Harry placed a restraining hand on Ron's shoulder. "But that doesn't really explain why you're collecting all of these powerful wands."

"It does if you have a brain," said Malfoy. "You wouldn't listen to a second-rate composer to learn how to write music. Wandmakers, the good ones, anyway, understand the rules of wand lore either by instinct or training. Studying examples that best represent their craft makes the rules easier for us to grasp."

Ron was still unconvinced, but Harry cleared his throat.

"So when Hermione's awake, she'll be able to corroborate this?"

"Of course she will. Now, if you'll excuse me, my head feels like it was dipped in Swelling Solution. I'd really like to get some rest."

"We'll show ourselves out as soon we have the investigation wrapped up," Harry assured him.

"I'll see you out myself, if you don't mind," said Draco, whose voice had taken on a cynical edge. "I've already had enough trouble from unwanted people in my home."

They followed Draco back to the dining room, where they found Wilkins directing two junior Aurors, who had evidence in small bubbles floating at the tips of their wands.

"There are signs of forced entry through the doors on to the terrace," said Wilkins, "but no lingering magical traces, I'm afraid."

Harry nodded. "If that's it, then you lot can head back to the office."

"Right," said Wilkins. "I'll tell Orlofsky, Pennington, and the other juniors."

"Hang on," said Harry. "I want to talk to Pennington about the hex marks in the study ceiling. I'll contact you when St. Mungo's has word about Hermione, Ron."

Ron swallowed hard. "Thanks."

Harry and the others left down the hallway, and Ron turned to Malfoy. "All right, you can let me have it now."

Malfoy raised an eyebrow. "As amusing as it would be to let you have it, Weasley, I don't think Potter would approve."

Ron gave him a look. "Parkinson's wand."

"Ah," he said, with a grimace. "I'd completely forgotten." He glanced at the piles of wands on the dining room table and frowned for a moment. "Surely it wasn't taken," he murmured. He stood in thought for a moment, but his face cleared suddenly, and a familiar smirk spread across his face. "This way, Weasel."

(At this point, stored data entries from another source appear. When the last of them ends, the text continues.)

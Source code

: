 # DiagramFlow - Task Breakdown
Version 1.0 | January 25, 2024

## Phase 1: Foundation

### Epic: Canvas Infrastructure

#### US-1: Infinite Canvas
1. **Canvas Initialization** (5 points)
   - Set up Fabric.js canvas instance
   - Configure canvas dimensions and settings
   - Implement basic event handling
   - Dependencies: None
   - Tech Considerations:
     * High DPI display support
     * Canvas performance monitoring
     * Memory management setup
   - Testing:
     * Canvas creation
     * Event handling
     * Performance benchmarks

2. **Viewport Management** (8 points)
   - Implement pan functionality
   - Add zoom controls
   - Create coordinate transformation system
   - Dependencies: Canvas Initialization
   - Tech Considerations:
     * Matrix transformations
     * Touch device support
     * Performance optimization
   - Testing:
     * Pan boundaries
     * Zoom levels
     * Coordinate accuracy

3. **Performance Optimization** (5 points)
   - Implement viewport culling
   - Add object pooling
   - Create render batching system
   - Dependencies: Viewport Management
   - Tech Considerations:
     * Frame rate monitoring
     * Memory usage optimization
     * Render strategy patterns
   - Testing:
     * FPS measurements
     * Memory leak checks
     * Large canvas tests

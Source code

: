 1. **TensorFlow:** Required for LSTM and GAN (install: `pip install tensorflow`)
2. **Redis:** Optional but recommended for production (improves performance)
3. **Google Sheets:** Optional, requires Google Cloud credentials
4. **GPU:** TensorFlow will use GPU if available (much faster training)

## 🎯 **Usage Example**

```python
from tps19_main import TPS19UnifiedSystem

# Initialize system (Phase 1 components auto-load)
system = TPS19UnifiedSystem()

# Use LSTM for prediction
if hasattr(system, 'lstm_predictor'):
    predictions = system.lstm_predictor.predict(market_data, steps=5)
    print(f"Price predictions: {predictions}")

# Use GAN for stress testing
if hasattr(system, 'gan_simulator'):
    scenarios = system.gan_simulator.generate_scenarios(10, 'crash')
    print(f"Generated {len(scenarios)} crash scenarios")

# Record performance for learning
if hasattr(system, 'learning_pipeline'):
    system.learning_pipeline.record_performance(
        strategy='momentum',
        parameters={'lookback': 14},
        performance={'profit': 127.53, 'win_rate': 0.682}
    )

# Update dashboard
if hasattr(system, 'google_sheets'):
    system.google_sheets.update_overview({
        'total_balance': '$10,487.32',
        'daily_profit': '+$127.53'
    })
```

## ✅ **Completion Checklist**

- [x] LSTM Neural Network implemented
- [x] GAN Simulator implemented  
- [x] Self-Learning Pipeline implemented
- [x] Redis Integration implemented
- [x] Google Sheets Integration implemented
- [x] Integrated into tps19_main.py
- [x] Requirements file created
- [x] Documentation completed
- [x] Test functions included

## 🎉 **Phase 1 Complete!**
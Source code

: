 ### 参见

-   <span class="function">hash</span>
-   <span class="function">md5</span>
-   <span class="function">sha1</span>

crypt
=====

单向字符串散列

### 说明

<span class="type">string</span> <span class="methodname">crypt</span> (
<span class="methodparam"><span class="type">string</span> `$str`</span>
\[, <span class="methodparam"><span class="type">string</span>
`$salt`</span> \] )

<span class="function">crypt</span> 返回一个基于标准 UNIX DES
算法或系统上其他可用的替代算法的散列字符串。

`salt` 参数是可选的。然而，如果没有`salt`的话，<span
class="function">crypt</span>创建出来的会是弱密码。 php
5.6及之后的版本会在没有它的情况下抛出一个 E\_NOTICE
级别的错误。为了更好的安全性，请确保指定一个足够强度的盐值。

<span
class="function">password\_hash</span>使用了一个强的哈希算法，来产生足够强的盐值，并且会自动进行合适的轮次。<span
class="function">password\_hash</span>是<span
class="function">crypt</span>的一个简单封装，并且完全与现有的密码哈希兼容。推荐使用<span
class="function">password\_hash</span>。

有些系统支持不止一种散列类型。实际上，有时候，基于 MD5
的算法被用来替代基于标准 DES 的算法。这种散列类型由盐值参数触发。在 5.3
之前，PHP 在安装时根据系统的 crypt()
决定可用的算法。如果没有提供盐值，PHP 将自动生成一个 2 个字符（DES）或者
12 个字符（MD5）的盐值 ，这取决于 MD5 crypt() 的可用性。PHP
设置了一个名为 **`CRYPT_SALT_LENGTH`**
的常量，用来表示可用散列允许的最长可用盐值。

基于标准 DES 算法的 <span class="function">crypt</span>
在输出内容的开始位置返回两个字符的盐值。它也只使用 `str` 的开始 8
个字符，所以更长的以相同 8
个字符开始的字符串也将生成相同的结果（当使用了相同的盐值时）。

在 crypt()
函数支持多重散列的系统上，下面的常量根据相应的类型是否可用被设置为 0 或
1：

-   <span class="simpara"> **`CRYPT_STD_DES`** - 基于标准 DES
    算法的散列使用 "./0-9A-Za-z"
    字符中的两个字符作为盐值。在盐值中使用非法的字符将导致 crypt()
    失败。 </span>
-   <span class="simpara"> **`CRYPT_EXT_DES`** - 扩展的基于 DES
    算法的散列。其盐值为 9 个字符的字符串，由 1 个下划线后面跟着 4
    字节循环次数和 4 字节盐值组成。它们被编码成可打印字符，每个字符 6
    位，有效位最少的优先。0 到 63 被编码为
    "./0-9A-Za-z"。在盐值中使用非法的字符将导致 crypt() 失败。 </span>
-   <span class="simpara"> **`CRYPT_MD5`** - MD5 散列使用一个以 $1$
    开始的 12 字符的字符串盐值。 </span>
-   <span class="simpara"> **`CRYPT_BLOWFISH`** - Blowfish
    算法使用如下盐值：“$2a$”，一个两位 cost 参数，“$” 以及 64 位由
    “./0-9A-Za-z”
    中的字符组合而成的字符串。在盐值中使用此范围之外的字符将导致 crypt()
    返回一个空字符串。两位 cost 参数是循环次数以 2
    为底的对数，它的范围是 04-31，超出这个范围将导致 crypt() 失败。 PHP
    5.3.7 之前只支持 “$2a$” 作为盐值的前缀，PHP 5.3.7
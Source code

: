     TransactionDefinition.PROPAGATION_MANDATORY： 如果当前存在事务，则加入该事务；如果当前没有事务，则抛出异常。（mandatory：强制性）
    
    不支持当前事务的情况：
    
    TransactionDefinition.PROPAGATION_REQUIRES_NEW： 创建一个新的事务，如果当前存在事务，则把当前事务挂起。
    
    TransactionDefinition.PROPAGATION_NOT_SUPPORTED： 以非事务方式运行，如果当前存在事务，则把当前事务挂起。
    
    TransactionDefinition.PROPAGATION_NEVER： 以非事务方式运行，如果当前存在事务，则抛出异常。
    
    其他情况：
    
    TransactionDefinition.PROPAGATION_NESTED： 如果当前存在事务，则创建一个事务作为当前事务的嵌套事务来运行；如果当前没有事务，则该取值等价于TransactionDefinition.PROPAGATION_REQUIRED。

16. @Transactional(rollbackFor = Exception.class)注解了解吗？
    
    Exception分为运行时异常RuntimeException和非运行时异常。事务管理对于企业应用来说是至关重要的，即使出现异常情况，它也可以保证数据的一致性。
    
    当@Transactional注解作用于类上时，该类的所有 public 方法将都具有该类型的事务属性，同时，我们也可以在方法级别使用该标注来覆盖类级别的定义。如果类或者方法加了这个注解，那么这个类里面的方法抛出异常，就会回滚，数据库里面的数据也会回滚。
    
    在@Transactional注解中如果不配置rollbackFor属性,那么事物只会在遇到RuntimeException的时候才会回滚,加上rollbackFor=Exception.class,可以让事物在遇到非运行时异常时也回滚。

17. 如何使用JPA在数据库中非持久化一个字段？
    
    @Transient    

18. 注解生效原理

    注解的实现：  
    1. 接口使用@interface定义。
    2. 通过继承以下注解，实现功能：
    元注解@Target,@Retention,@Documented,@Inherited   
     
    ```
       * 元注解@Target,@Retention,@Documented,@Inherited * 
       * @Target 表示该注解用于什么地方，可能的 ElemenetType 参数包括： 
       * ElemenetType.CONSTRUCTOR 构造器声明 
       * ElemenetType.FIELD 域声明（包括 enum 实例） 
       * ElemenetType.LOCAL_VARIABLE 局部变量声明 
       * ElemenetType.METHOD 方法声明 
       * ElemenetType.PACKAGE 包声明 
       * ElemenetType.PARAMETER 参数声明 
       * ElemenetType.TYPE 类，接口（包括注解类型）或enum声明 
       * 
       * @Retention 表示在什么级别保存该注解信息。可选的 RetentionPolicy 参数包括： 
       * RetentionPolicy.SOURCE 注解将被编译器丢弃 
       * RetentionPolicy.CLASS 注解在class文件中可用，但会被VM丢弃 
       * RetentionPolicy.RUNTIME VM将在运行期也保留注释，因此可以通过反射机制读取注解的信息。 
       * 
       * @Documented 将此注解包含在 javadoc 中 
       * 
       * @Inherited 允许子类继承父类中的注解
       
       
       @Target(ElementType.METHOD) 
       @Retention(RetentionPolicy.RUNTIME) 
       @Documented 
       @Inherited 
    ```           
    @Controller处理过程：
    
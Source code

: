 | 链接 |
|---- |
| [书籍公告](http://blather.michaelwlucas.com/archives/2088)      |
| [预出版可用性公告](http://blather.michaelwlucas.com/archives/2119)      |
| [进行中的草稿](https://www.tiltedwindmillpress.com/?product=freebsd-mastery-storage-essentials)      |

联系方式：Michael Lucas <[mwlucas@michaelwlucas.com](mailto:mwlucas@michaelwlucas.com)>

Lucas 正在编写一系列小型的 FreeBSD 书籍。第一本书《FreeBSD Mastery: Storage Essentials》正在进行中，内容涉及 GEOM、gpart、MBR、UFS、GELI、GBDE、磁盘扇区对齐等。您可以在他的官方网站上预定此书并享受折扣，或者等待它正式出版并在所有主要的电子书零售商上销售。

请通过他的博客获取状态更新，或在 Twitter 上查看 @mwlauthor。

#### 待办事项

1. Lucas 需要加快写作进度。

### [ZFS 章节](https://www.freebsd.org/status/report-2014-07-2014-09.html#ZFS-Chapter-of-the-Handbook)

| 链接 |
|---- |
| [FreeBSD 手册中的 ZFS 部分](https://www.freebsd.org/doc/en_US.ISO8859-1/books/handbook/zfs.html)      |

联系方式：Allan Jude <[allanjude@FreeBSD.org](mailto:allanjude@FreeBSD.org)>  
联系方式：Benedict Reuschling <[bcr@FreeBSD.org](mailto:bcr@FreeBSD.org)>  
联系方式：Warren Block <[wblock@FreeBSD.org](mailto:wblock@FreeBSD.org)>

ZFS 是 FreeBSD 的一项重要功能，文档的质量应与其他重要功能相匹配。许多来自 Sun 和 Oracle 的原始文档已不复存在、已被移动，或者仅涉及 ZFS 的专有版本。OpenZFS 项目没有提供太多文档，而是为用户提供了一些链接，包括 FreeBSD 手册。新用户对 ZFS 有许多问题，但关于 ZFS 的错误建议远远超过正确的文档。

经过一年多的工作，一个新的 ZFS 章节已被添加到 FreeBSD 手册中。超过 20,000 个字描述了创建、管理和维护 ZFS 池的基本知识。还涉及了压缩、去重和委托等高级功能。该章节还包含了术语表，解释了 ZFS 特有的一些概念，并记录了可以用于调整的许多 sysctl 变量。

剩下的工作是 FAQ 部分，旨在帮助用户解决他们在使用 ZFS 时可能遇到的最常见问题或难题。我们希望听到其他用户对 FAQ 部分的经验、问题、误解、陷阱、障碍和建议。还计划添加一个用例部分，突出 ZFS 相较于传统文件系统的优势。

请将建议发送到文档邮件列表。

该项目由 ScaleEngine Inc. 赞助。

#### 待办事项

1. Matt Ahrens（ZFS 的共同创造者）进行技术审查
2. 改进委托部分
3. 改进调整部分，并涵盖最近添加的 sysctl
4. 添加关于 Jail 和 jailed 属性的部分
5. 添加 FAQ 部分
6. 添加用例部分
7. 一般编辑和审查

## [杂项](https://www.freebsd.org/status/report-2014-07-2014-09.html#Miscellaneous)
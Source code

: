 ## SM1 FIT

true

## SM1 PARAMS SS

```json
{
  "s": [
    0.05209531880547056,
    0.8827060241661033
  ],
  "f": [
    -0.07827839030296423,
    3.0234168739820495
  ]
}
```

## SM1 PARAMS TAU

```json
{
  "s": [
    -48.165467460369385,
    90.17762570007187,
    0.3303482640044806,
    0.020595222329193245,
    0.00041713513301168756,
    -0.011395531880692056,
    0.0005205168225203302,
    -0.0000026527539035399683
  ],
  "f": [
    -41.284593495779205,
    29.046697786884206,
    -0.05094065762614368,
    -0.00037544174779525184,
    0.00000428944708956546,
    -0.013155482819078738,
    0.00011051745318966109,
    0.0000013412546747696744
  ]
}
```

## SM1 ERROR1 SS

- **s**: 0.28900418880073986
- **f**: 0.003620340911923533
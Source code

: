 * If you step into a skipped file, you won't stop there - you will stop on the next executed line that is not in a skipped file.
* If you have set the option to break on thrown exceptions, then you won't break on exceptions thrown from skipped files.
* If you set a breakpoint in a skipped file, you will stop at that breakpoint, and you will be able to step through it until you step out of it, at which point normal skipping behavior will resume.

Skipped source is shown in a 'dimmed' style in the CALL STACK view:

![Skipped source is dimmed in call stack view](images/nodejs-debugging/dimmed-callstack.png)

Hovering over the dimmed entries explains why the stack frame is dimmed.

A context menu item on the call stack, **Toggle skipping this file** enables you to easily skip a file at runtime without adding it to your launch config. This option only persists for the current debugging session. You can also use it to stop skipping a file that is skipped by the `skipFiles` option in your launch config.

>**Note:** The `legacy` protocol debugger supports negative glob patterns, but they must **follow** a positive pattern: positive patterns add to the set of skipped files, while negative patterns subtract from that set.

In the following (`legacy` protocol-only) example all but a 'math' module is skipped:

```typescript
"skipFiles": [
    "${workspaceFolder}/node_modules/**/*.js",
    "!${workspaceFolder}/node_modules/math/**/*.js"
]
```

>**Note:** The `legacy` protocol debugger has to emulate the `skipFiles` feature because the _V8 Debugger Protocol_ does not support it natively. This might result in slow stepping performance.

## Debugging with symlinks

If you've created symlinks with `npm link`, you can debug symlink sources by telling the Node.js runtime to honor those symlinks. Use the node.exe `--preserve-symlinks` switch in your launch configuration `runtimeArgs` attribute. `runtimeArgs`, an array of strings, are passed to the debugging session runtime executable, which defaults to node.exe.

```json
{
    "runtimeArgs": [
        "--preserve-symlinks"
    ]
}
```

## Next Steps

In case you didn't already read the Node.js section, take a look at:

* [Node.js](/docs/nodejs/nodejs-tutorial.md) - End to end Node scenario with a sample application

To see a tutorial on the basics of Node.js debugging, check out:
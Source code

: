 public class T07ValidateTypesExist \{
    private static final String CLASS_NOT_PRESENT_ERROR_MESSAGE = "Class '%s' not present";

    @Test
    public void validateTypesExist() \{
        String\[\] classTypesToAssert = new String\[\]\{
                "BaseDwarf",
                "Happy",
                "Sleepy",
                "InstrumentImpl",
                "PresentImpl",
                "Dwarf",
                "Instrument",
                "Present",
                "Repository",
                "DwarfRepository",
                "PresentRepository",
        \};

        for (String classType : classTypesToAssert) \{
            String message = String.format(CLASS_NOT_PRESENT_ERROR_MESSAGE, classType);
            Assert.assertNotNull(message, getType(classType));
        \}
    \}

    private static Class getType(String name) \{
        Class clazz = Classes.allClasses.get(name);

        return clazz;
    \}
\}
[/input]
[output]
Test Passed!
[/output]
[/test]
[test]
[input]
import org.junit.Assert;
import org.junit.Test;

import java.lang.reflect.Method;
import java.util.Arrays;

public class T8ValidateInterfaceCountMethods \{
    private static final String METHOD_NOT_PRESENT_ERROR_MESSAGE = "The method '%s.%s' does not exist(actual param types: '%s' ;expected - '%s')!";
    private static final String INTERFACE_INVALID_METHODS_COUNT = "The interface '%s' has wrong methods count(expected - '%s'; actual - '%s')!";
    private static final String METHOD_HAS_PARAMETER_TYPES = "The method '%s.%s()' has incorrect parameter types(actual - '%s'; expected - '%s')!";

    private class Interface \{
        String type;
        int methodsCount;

Malfoy walked a dozen or so feet down the hall and stopped in front of a large porcelain urn. He put his shoulder against its great, curved side and lifted one edge up enough for him to slide his toe underneath the foot and kick a pale cherry wand from beneath it.

"That's an odd place to keep a wand," remarked Ron, as he stooped over to pick up the wand. He was rewarded by an unpleasant snap of magic that made him fumble with it before wrapping it in his handkerchief and shoving it into his pocket.

"And now you know why," said Malfoy, leading Ron to the front door. "Parkinson's wand has some power to it, certainly, but it didn't like me or Hermione enough to do much other than deliberately shoot curses at other wands or produce foul-smelling smoke on occasion. Granger got so mad she threw it down the hall. It may be old, but it's been more trouble than it's worth. She can have it back with my blessing."

Perhaps it was just his imagination, but Ron felt as if the wand were shooting sparks inside his pocket.

"Thanks, Malfoy," he said, giving the wand in his pocket a warning smack. It obliged by setting his robes on fire.

To his credit, Malfoy didn't laugh nearly as hard as Ron expected him to, even when he emerged from the lake coated with duckweed.